Provided entries START
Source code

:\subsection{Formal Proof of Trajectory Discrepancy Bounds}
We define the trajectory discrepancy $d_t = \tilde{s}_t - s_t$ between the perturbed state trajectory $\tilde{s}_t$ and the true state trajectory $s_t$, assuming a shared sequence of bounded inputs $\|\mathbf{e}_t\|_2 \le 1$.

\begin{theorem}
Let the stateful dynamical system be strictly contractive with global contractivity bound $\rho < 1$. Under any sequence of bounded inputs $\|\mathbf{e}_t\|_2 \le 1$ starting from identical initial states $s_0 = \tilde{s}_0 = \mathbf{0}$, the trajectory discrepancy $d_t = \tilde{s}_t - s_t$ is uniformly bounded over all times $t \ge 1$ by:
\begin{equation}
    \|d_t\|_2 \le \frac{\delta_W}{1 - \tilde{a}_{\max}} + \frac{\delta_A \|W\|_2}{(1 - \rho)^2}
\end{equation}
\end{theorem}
Provided entries END
The answer is the line with "Proof of Trajectory" plus every line after it to the last line of the entries above, copied exactly and with no other lines.

→ **Response**:
:\subsection{Formal Proof of Trajectory Discrepancy Bounds}
We define the trajectory discrepancy $d_t = \tilde{s}_t - s_t$ between the perturbed state trajectory $\tilde{s}_t$ and the true state trajectory $s_t$, assuming a shared sequence of bounded inputs $\|\mathbf{e}_t\|_2 \le 1$.

\begin{theorem}
Let the stateful dynamical system be strictly contractive with global contractivity bound $\rho < 1$. Under any sequence of bounded inputs $\|\mathbf{e}_t\|_2 \le 1$ starting from identical initial states $s_0 = \tilde{s}_0 = \mathbf{0}$, the trajectory discrepancy $d_t = \tilde{s}_t - s_t$ is uniformly bounded over all times $t \ge 1$ by:
\begin{equation}
    \|d_t\|_2 \le \frac{\delta_W}{1 - \tilde{a}_{\max}} + \frac{\delta_A \|W\|_2}{(1 - \rho)^2}
\end{equation}
\end{theorem}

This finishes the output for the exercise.